> _EXERCISE DIRECTIONS_: Write down each entry again, exactly as it reads.
+--
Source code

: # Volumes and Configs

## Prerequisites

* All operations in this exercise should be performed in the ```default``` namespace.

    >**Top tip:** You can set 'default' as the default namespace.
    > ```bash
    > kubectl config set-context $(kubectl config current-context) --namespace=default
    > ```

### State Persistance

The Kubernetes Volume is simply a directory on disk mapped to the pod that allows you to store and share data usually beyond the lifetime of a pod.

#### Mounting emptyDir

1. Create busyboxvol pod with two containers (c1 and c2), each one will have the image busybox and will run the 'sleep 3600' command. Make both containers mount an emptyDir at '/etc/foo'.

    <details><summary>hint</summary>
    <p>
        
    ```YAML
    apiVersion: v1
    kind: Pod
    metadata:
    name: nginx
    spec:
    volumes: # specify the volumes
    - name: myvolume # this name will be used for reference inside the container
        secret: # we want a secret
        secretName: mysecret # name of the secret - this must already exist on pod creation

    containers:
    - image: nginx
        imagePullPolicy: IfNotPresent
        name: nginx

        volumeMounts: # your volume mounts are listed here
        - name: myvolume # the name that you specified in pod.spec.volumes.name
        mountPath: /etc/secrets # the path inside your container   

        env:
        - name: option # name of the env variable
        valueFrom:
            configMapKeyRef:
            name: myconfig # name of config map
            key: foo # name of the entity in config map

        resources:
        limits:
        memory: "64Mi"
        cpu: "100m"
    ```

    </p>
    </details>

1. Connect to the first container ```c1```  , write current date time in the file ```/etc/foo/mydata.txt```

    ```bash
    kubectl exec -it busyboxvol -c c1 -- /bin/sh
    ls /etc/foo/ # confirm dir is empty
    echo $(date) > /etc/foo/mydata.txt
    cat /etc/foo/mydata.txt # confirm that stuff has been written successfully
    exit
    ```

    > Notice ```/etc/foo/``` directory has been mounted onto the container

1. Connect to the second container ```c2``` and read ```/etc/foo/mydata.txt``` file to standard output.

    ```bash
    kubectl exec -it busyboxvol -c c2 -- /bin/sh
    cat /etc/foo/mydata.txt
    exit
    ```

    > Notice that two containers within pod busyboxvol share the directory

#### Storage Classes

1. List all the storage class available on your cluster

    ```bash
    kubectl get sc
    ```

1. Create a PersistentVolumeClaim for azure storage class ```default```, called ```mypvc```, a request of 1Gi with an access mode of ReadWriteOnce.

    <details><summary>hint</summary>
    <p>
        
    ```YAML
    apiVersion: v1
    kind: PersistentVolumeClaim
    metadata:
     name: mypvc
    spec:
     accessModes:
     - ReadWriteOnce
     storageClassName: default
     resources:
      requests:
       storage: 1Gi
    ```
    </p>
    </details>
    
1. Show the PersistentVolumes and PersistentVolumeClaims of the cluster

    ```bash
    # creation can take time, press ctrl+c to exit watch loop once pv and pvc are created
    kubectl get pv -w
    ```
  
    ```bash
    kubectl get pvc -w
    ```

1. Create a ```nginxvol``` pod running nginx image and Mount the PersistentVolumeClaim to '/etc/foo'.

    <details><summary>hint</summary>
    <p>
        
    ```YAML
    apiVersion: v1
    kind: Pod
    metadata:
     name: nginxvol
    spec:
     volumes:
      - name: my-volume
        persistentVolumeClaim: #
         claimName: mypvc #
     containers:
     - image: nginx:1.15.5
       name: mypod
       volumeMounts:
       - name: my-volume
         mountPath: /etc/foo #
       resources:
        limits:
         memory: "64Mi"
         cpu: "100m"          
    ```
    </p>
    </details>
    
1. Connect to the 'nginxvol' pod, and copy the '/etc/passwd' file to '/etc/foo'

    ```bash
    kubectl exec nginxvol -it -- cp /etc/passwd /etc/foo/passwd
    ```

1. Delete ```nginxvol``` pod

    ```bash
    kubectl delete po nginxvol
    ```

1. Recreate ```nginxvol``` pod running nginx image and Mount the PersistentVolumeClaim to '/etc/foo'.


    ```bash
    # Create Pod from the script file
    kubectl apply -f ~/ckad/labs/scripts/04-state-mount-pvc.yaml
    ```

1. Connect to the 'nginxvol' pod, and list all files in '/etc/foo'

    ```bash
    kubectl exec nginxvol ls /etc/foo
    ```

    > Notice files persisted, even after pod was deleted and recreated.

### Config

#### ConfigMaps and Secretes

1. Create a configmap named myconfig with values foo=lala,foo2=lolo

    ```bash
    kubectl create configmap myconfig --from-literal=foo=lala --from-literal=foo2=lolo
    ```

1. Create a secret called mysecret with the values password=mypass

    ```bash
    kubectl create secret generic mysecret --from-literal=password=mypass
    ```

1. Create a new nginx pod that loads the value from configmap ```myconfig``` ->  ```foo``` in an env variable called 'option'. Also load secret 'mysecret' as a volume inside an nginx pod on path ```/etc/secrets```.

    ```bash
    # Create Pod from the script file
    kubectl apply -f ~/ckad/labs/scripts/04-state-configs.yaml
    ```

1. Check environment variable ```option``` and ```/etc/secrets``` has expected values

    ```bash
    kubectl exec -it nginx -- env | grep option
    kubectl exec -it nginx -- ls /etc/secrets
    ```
+--
> _SOLUTION TO THIS PROBLEM_:
Source code

: # Volumes and Configs

## Prerequisites

* All operations in this exercise should be performed in the ```default``` namespace.

    >**Top tip:** You can set 'default' as the default namespace.
    > ```bash
    > kubectl config set-context $(kubectl config current-context) --namespace=default
    > ```

### State Persistance

The Kubernetes Volume is simply a directory on disk mapped to the pod that allows you to store and share data usually beyond the lifetime of a pod.

#### Mounting emptyDir

1. Create busyboxvol pod with two containers (c1 and c2), each one will have the image busybox and will run the 'sleep 3600' command. Make both containers mount an emptyDir at '/etc/foo'.

    <details><summary>hint</summary>
    <p>
        
    ```YAML
    apiVersion: v1
    kind: Pod
    metadata:
    name: nginx
    spec:
    volumes: # specify the volumes
    - name: myvolume # this name will be used for reference inside the container
        secret: # we want a secret
        secretName: mysecret # name of the secret - this must already exist on pod creation

    containers:
    - image: nginx
        imagePullPolicy: IfNotPresent
        name: nginx

        volumeMounts: # your volume mounts are listed here
        - name: myvolume # the name that you specified in pod.spec.volumes.name
        mountPath: /etc/secrets # the path inside your container   

        env:
        - name: option # name of the env variable
        valueFrom:
            configMapKeyRef:
            name: myconfig # name of config map
            key: foo # name of the entity in config map

        resources:
        limits:
        memory: "64Mi"
        cpu: "100m"
    ```

    </p>
    </details>

1. Connect to the first container ```c1```  , write current date time in the file ```/etc/foo/mydata.txt```

    ```bash
    kubectl exec -it busyboxvol -c c1 -- /bin/sh
    ls /etc/foo/ # confirm dir is empty
    echo $(date) > /etc/foo/mydata.txt
    cat /etc/foo/mydata.txt # confirm that stuff has been written successfully
    exit
    ```

    > Notice ```/etc/foo/``` directory has been mounted onto the container

1. Connect to the second container ```c2``` and read ```/etc/foo/mydata.txt``` file to standard output.

    ```bash
    kubectl exec -it busyboxvol -c c2 -- /bin/sh
    cat /etc/foo/mydata.txt
    exit
    ```

    > Notice that two containers within pod busyboxvol share the directory

#### Storage Classes

1. List all the storage class available on your cluster

    ```bash
    kubectl get sc
    ```

1. Create a PersistentVolumeClaim for azure storage class ```default```, called ```mypvc```, a request of 1Gi with an access mode of ReadWriteOnce.

    <details><summary>hint</summary>
    <p>
        
    ```YAML
    apiVersion: v1
    kind: PersistentVolumeClaim
    metadata:
     name: mypvc
    spec:
     accessModes:
     - ReadWriteOnce
     storageClassName: default
     resources:
      requests:
       storage: 1Gi
    ```
    </p>
    </details>
    
1. Show the PersistentVolumes and PersistentVolumeClaims of the cluster

    ```bash
    # creation can take time, press ctrl+c to exit watch loop once pv and pvc are created
    kubectl get pv -w
    ```
  
    ```bash
    kubectl get pvc -w
    ```

1. Create a ```nginxvol``` pod running nginx image and Mount the PersistentVolumeClaim to '/etc/foo'.

    <details><summary>hint</summary>
    <p>
        
    ```YAML
    apiVersion: v1
    kind: Pod
    metadata:
     name: nginxvol
    spec:
     volumes:
      - name: my-volume
        persistentVolumeClaim: #
         claimName: mypvc #
     containers:
     - image: nginx:1.15.5
       name: mypod
       volumeMounts:
       - name: my-volume
         mountPath: /etc/foo #
       resources:
        limits:
         memory: "64Mi"
         cpu: "100m"          
    ```
    </p>
    </details>
    
1. Connect to the 'nginxvol' pod, and copy the '/etc/passwd' file to '/etc/foo'

    ```bash
    kubectl exec nginxvol -it -- cp /etc/passwd /etc/foo/passwd
    ```

1. Delete ```nginxvol``` pod

    ```bash
    kubectl delete po nginxvol
    ```

1. Recreate ```nginxvol``` pod running nginx image and Mount the PersistentVolumeClaim to '/etc/foo'.


    ```bash
    # Create Pod from the script file
    kubectl apply -f ~/ckad/labs/scripts/04-state-mount-pvc.yaml
    ```

1. Connect to the 'nginxvol' pod, and list all files in '/etc/foo'

    ```bash
    kubectl exec nginxvol ls /etc/foo
    ```

    > Notice files persisted, even after pod was deleted and recreated.

### Config

#### ConfigMaps and Secretes

1. Create a configmap named myconfig with values foo=lala,foo2=lolo

    ```bash
    kubectl create configmap myconfig --from-literal=foo=lala --from-literal=foo2=lolo
    ```

1. Create a secret called mysecret with the values password=mypass

    ```bash
    kubectl create secret generic mysecret --from-literal=password=mypass
    ```

1. Create a new nginx pod that loads the value from configmap ```myconfig``` ->  ```foo``` in an env variable called 'option'. Also load secret 'mysecret' as a volume inside an nginx pod on path ```/etc/secrets```.

    ```bash
    # Create Pod from the script file
    kubectl apply -f ~/ckad/labs/scripts/04-state-configs.yaml
    ```

1. Check environment variable ```option``` and ```/etc/secrets``` has expected values

    ```bash
    kubectl exec -it nginx -- env | grep option
    kubectl exec -it nginx -- ls /etc/secrets
    ```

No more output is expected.